I have an IMU witch has an accelerometer and gyroscope that internally compensates for pitch and roll drift; this IMU not only provides me compensated pitch and roll angles as well as uncompensated yaw angle but also provides all raw data of accelerometer and gyroscope. by roll, pitch and yaw angle i mean three Euler angles as φ, θ, ψ (witch are result of 3->2->1 Rotation).

now i have added a magnetometer sensor to my system. i read raw data from magnetometer and using atan2 i convert it to heading. now i want to use a simple complementary filter to compensate for yaw drift and i ask here for it's formulation. my main problem arises from the fact that the ψ (yaw) angle from the IMU is not directly only related to Heading. i mean for instance i cannot replace the yaw angle (ψ) with the heading value! so i want to know witch witch formulation i can simply relate this heading to yaw angle.

Answer 1

my roll and pitch drifts are corrected with accelerometer inside IMU

You mean they're being correct by the IMU, or you're correcting the readings yourself using the accelerometer from the IMU?

i want the formulation to simply compensate my yaw angles from this H value.

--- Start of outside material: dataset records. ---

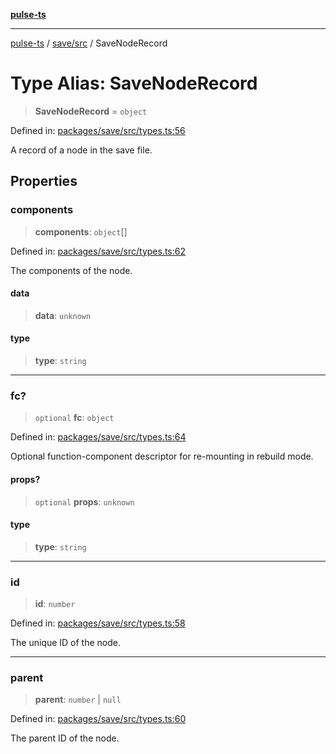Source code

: [**pulse-ts**](../../../README.md)

***

[pulse-ts](../../../README.md) / [save/src](../README.md) / SaveNodeRecord

# Type Alias: SaveNodeRecord

> **SaveNodeRecord** = `object`

Defined in: [packages/save/src/types.ts:56](https://github.com/jlehett/pulse-ts/blob/4869ef2c4af7bf37d31e2edd2d6d1ba148133fb2/packages/save/src/types.ts#L56)

A record of a node in the save file.

## Properties

### components

> **components**: `object`[]

Defined in: [packages/save/src/types.ts:62](https://github.com/jlehett/pulse-ts/blob/4869ef2c4af7bf37d31e2edd2d6d1ba148133fb2/packages/save/src/types.ts#L62)

The components of the node.

#### data

> **data**: `unknown`

#### type

> **type**: `string`

***

### fc?

> `optional` **fc**: `object`

Defined in: [packages/save/src/types.ts:64](https://github.com/jlehett/pulse-ts/blob/4869ef2c4af7bf37d31e2edd2d6d1ba148133fb2/packages/save/src/types.ts#L64)

Optional function-component descriptor for re-mounting in rebuild mode.

#### props?

> `optional` **props**: `unknown`

#### type

> **type**: `string`

***

### id

> **id**: `number`

Defined in: [packages/save/src/types.ts:58](https://github.com/jlehett/pulse-ts/blob/4869ef2c4af7bf37d31e2edd2d6d1ba148133fb2/packages/save/src/types.ts#L58)

The unique ID of the node.

***

### parent

> **parent**: `number` \| `null`

Defined in: [packages/save/src/types.ts:60](https://github.com/jlehett/pulse-ts/blob/4869ef2c4af7bf37d31e2edd2d6d1ba148133fb2/packages/save/src/types.ts#L60)

The parent ID of the node.
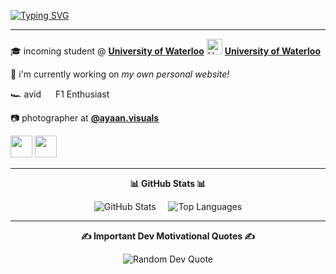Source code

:<a href="https://git.io/typing-svg"><img src="https://readme-typing-svg.demolab.com?font=Oswald&weight=700&size=42&pause=1000&color=73E9F7&center=true&vCenter=true&width=1350&lines=Hi!+I'm+Ayaan+Faisal.+%F0%9F%91%A8%E2%80%8D%F0%9F%92%BB;Welcome+to+my+GitHub.+%F0%9F%93%A3" alt="Typing SVG" /></a>

<hr/>

<div>

🎓 incoming student @ [**University of Waterloo**](https://uwaterloo.ca/) <img src="https://upload.wikimedia.org/wikipedia/en/thumb/1/19/University_of_Waterloo_logo.svg/256px-University_of_Waterloo_logo.svg.png" alt="University of Waterloo" width="25" /> [**University of Waterloo**](https://uwaterloo.ca/)

🔭 i'm currently working on _my own personal website!_ 

🏎 avid <img src="https://cdn.simpleicons.org/ferrari/ea0000" width="15" height="15" /> F1 Enthusiast

📷 photographer at [**@ayaan.visuals**](https://www.instagram.com/ayaan.visuals)
</div>

[<img src="https://img.icons8.com/fluency/48/linkedin.png" width="35"/>](https://www.linkedin.com/in/ayaan-faisal-111991259/)
[<img src="https://img.icons8.com/fluency/48/instagram-new.png" width="35"/>](https://www.instagram.com/ayaan.visuals)


<hr/>

<div align="center">

<p><strong>📊 GitHub Stats 📊</strong></p>

</div>

<p align="center">
  <img src="https://github-readme-stats.vercel.app/api?username=appleayaan&theme=shadow_blue&hide_border=false&include_all_commits=false&count_private=false" alt="GitHub Stats" />&nbsp;&nbsp;&nbsp;&nbsp;
  <img src="https://github-readme-stats.vercel.app/api/top-langs/?username=appleayaan&theme=shadow_blue&hide_border=false&include_all_commits=false&count_private=false&layout=compact" alt="Top Languages" />
</p>

<hr/>

<div align="center">
  <p><strong>✍️ Important Dev Motivational Quotes ✍️</strong></p>
</div>

<p align="center">
  <img src="https://quotes-github-readme.vercel.app/api?type=horizontal&theme=tokyonight" alt="Random Dev Quote" />
</p>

If you're correcting the other angles yourself, just use the same method to correct headings.

i don't want to go through kalman filtering

Well, you're going to have to do something if you want better results. Madgwick filter would be the best, the Kalman, then you could even try complementary filtering. The Madgwick filter is freely available (bottom of page) - highly recommended.

Answer 2

A magnetometer in my experience is not a reliable source of heading. They are effected by local magnetic fields caused by large metal objects and electrical currents. Using it as a simple offset will probably make your heading worse. You will definately need some type of filter.

Answer 3

First of all: Filtering would be the approach here. However, there are more complected and less complicated - in the sense of effort - ways to achieve it.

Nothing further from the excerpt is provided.